(MATERIAL FOR THIS EXERCISE Opens)

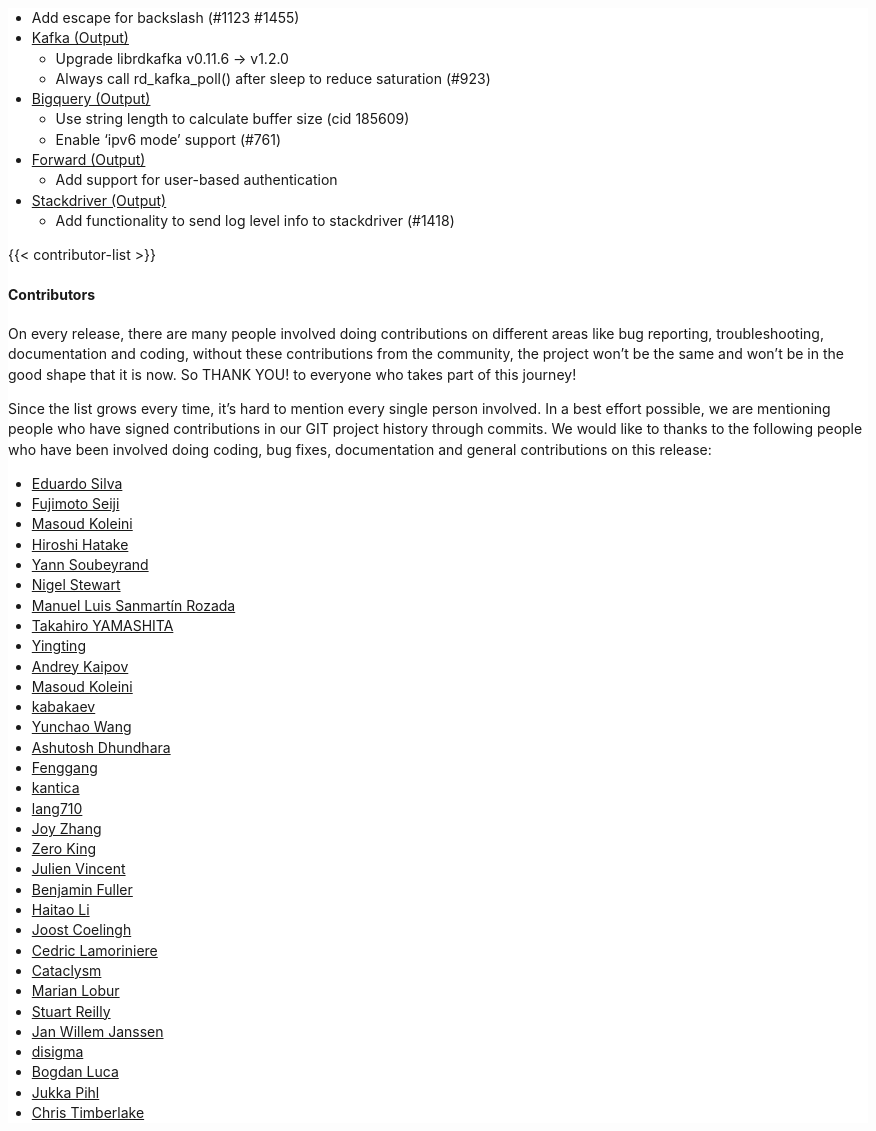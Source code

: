   * Add escape for backslash (#1123 #1455)
* [Kafka (Output)](https://docs.fluentbit.io/manual/output/kafka/)
  * Upgrade librdkafka v0.11.6 -> v1.2.0
  * Always call rd_kafka_poll() after sleep to reduce saturation (#923)
* [Bigquery (Output)](https://docs.fluentbit.io/manual/output/bigquery/)
  * Use string length to calculate buffer size (cid 185609)
  * Enable ‘ipv6 mode’ support (#761)
* [Forward (Output)](https://docs.fluentbit.io/manual/output/forward/)
  * Add support for user-based authentication
* [Stackdriver (Output)](https://docs.fluentbit.io/manual/output/stackdriver/)
  * Add functionality to send log level info to stackdriver (#1418)





{{< contributor-list >}}

#### Contributors

On every release, there are many people involved doing contributions on different areas like bug reporting, troubleshooting, documentation and coding, without these contributions from the community, the project won’t be the same and won’t be in the good shape that it is now. So THANK YOU! to everyone who takes part of this journey!

Since the list grows every time, it’s hard to mention every single person involved. In a best effort possible, we are mentioning people who have signed contributions in our GIT project history through commits. We would like to thanks to the following people who have been involved doing coding, bug fixes, documentation and general contributions on this release:

* [Eduardo Silva](https://github.com/edsiper)
* [Fujimoto Seiji](https://github.com/fujimotos)
* [Masoud Koleini](https://github.com/koleini)
* [Hiroshi Hatake](https://github.com/cosmo0920)
* [Yann Soubeyrand](https://github.com/yann-soubeyrand)
* [Nigel Stewart](https://github.com/nigels-com)
* [Manuel Luis Sanmartín Rozada](https://github.com/manuelluis)
* [Takahiro YAMASHITA](https://github.com/nokute78)
* [Yingting](https://github.com/huangyingting)
* [Andrey Kaipov](https://github.com/andreykaipov)
* [Masoud Koleini](https://github.com/koleini)
* [kabakaev](https://github.com/kabakaev)
* [Yunchao Wang](https://github.com/Charles-WYC)
* [Ashutosh Dhundhara](https://github.com/ashutoshdhundhara)
* [Fenggang](https://github.com/ginobiliwang)
* [kantica](https://github.com/kantica)
* [lang710](https://github.com/lang710)
* [Joy Zhang](https://github.com/joyzhang-dd)
* [Zero King](https://github.com/l2dy)
* [Julien Vincent](https://github.com/julienvincent)
* [Benjamin Fuller](https://github.com/Benjamintf1)
* [Haitao Li](https://github.com/lht)
* [Joost Coelingh](https://github.com/joostcoelingh)
* [Cedric Lamoriniere](https://github.com/clamoriniere)
* [Cataclysm](https://github.com/aniketoss)
* [Marian Lobur](https://github.com/loburm)
* [Stuart Reilly](https://github.com/themadprofessor)
* [Jan Willem Janssen](https://github.com/jawi)
* [disigma](https://github.com/disigma)
* [Bogdan Luca](https://github.com/lbogdan)
* [Jukka Pihl](https://github.com/bluebike)
* [Chris Timberlake](https://github.com/Digi59404)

(MATERIAL FOR THIS EXERCISE Closes)

ABOUT THIS EXERCISE -
From the first line of the listing above, repeat every line through the one holding "for user-based authentication". Both ends count, and pictures stay out.

RESPONSE -
Source code

:   * Add escape for backslash (#1123 #1455)
* [Kafka (Output)](https://docs.fluentbit.io/manual/output/kafka/)
  * Upgrade librdkafka v0.11.6 -> v1.2.0
  * Always call rd_kafka_poll() after sleep to reduce saturation (#923)
* [Bigquery (Output)](https://docs.fluentbit.io/manual/output/bigquery/)
  * Use string length to calculate buffer size (cid 185609)
  * Enable ‘ipv6 mode’ support (#761)
* [Forward (Output)](https://docs.fluentbit.io/manual/output/forward/)
  * Add support for user-based authentication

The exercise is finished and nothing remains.